Digiday reports that Walmart has launched a new website, dubbed Toy Lab, designed to help children “learn about its products through demonstrations and then put them on wish lists for the holidays.”

In addition to marketing these toys to kids, the site also is able to compile data about the products that kids find most appealing, which Walmart should be able to convert into buying, marketing and merchandising actions.

For the moment, 20 toys are demonstrated on the Toy Lab site, with some of them Walmart exclusives; Toy Lab will be live online through the end of the holiday buying season.

Walmart has been making a big push in toys - calling itself “America’s Best Toy Store” - as it tries to fill a perceived gap left by the demise of Toys R Us.

KC's View: Cool idea. Again … it is an example about going beyond serving as a source of product, and evolving into a resource for consumers. While, at the same time, collecting actionable data that helps it be an even more valuable resource.

Worth Reading: Resistance Movement

HuffPost has a story about what it calls the Dollar Store Resistance, writing that it is “a plucky little movement that barely exists, can’t win, but, by God, it tries.”

The Resistance, according to the story, is working to find legal ways to stop the growth of dollar stores, which are seen as killing off many independent, traditional supermarkets.

An excerpt:

“Dollar stores are popping up all over the country, outnumbering McDonald’s restaurants and Walmart supercenters combined. The low-cost stores are part of a broader transformation of the American retail landscape, which recently has seen the demise of malls and the rise of Amazon’s home delivery service.

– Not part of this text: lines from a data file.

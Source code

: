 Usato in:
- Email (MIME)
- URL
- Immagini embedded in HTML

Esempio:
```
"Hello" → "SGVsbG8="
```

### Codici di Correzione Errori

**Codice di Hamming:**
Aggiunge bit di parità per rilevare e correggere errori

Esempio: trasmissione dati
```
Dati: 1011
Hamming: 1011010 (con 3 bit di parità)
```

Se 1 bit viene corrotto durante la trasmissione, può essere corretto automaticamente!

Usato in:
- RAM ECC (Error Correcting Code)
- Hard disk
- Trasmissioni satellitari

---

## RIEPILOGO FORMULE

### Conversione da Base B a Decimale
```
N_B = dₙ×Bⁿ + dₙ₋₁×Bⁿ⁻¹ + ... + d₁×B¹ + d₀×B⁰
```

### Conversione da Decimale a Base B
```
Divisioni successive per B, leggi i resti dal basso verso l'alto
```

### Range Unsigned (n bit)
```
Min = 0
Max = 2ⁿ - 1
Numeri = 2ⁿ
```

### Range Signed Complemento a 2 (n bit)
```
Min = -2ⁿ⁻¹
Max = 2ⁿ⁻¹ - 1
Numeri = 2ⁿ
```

“And they’re a part of an even bigger, longer, sadder trend: the decline of local business. In the 1980s, independent retailers sold half the goods bought in U.S. stores, but by 2012 the independent share of sales had fallen to about a quarter, according to the Institute for Local Self Reliance, a national think tank that advocates for preserving local economic power.

“Once or twice every month, someone from a small town reaches out to ILSR for help confronting a dollar store development, said Stacy Mitchell, the group’s director. Laws vary by state, and there’s usually not much that can be done. But Mitchell said there’s a familiar pattern for what happens after the store opens: If the town already has a grocery, that store will lose roughly 30 percent of its business.”

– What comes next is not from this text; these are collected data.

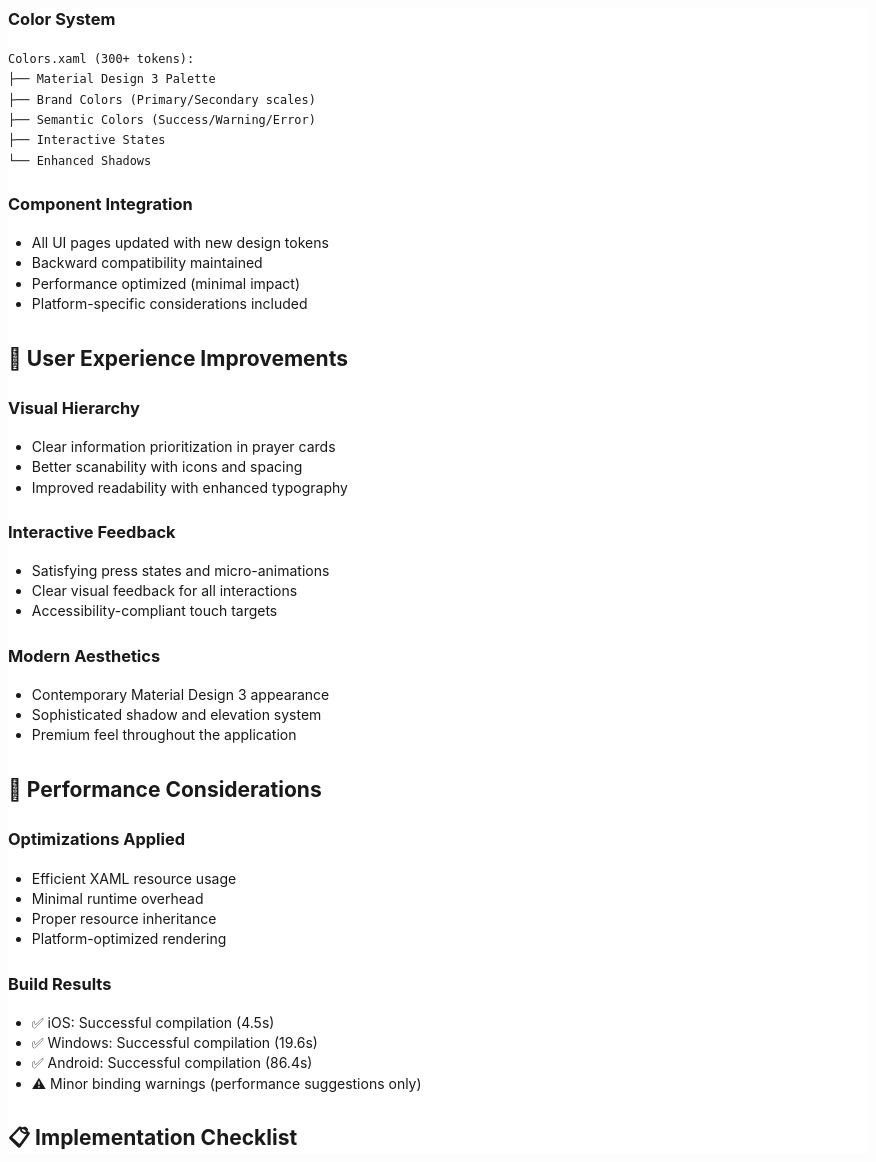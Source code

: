 ### Color System
```
Colors.xaml (300+ tokens):
├── Material Design 3 Palette
├── Brand Colors (Primary/Secondary scales)
├── Semantic Colors (Success/Warning/Error)
├── Interactive States
└── Enhanced Shadows
```

### Component Integration
- All UI pages updated with new design tokens
- Backward compatibility maintained
- Performance optimized (minimal impact)
- Platform-specific considerations included

## 📱 User Experience Improvements

### Visual Hierarchy
- Clear information prioritization in prayer cards
- Better scanability with icons and spacing
- Improved readability with enhanced typography

### Interactive Feedback
- Satisfying press states and micro-animations
- Clear visual feedback for all interactions
- Accessibility-compliant touch targets

### Modern Aesthetics
- Contemporary Material Design 3 appearance
- Sophisticated shadow and elevation system
- Premium feel throughout the application

## 🚀 Performance Considerations

### Optimizations Applied
- Efficient XAML resource usage
- Minimal runtime overhead
- Proper resource inheritance
- Platform-optimized rendering

### Build Results
- ✅ iOS: Successful compilation (4.5s)
- ✅ Windows: Successful compilation (19.6s)  
- ✅ Android: Successful compilation (86.4s)
- ⚠️ Minor binding warnings (performance suggestions only)

## 📋 Implementation Checklist
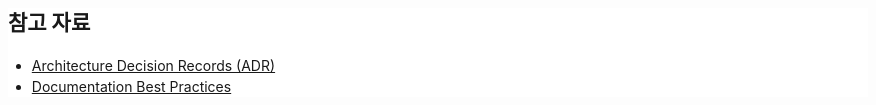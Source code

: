 ## 참고 자료

- [Architecture Decision Records (ADR)](https://adr.github.io/)
- [Documentation Best Practices](https://documentation.divio.com/)
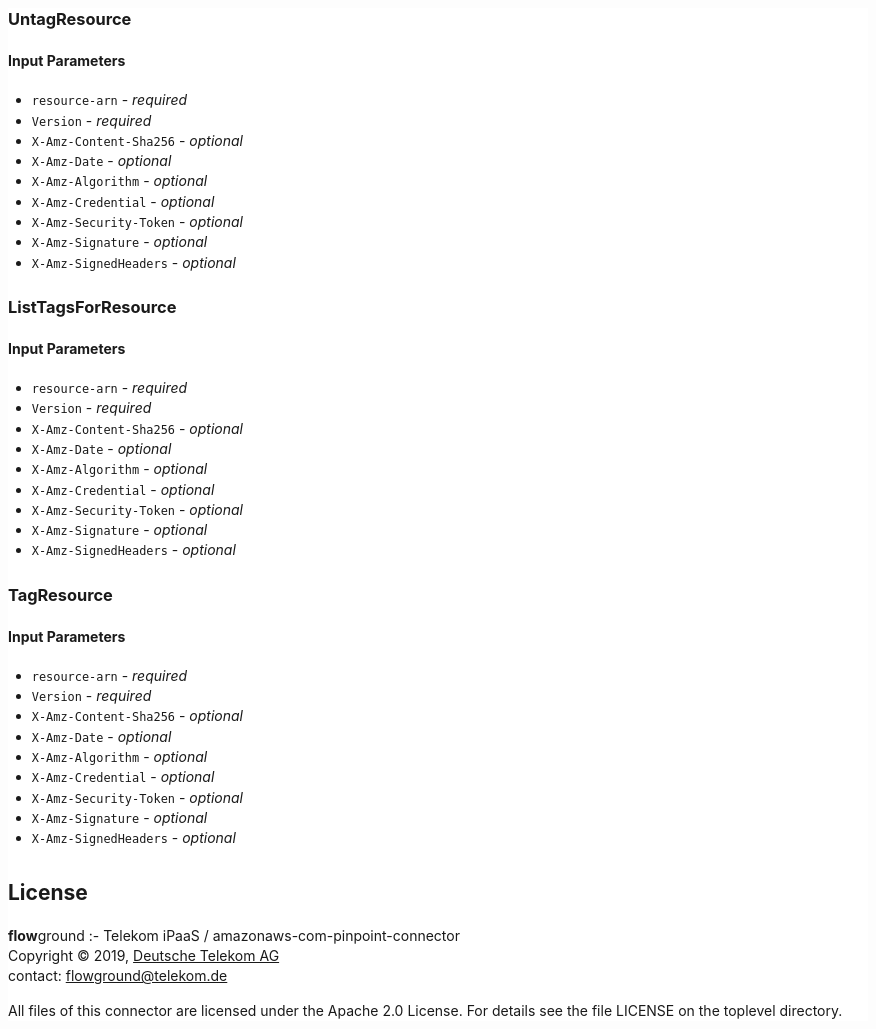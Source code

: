 ### UntagResource

#### Input Parameters
* `resource-arn` - _required_
* `Version` - _required_
* `X-Amz-Content-Sha256` - _optional_
* `X-Amz-Date` - _optional_
* `X-Amz-Algorithm` - _optional_
* `X-Amz-Credential` - _optional_
* `X-Amz-Security-Token` - _optional_
* `X-Amz-Signature` - _optional_
* `X-Amz-SignedHeaders` - _optional_

### ListTagsForResource

#### Input Parameters
* `resource-arn` - _required_
* `Version` - _required_
* `X-Amz-Content-Sha256` - _optional_
* `X-Amz-Date` - _optional_
* `X-Amz-Algorithm` - _optional_
* `X-Amz-Credential` - _optional_
* `X-Amz-Security-Token` - _optional_
* `X-Amz-Signature` - _optional_
* `X-Amz-SignedHeaders` - _optional_

### TagResource

#### Input Parameters
* `resource-arn` - _required_
* `Version` - _required_
* `X-Amz-Content-Sha256` - _optional_
* `X-Amz-Date` - _optional_
* `X-Amz-Algorithm` - _optional_
* `X-Amz-Credential` - _optional_
* `X-Amz-Security-Token` - _optional_
* `X-Amz-Signature` - _optional_
* `X-Amz-SignedHeaders` - _optional_

## License

**flow**ground :- Telekom iPaaS / amazonaws-com-pinpoint-connector<br/>
Copyright © 2019, [Deutsche Telekom AG](https://www.telekom.de)<br/>
contact: flowground@telekom.de

All files of this connector are licensed under the Apache 2.0 License. For details
see the file LICENSE on the toplevel directory.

You can read the entire story here.

Drone Regulations Behind Schedule, Slowing Delivery Plans

The Wall Street Journal reports that the Federal Aviation Administration (FAA) “is significantly behind earlier schedules for crafting airborne-identification rules for drones,” with some now believing that they may not be in place until 2022, three years behind the original schedule.

These delays, the story says, inevitably will delay the use of drones for commercial purposes such as delivery.

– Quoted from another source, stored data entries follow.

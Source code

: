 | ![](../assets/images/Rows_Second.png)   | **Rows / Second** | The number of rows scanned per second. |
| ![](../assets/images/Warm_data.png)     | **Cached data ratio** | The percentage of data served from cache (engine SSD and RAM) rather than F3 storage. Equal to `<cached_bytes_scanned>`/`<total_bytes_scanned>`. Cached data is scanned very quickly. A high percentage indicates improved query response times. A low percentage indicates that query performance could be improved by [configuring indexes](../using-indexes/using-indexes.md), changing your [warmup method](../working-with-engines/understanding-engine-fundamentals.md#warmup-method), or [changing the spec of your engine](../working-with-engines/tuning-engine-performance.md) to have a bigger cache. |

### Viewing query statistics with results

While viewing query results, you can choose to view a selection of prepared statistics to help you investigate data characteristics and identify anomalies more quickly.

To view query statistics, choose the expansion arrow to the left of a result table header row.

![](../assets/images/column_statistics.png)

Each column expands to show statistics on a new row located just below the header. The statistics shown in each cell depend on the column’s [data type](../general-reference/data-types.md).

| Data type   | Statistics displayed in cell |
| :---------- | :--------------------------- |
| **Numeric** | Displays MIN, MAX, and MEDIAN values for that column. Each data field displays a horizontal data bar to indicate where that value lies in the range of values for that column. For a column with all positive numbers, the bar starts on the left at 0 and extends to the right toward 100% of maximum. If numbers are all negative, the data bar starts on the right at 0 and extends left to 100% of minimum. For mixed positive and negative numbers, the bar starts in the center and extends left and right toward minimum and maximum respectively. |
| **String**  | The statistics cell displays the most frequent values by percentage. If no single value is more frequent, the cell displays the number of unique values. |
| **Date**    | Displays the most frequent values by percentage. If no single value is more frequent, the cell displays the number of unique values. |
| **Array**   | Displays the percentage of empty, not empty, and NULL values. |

The Journal notes that some of the delays can be attributed to technical issues, but many also can be traced to law enforcement and national security concerns about the safety of the technology, especially how it could be used by terrorists and other hostile actors.

KC's View: I think drone delivery systems are inevitable … but I’m happy to let the law enforcement and national security folks take all the time they need to make sure that these systems are safe.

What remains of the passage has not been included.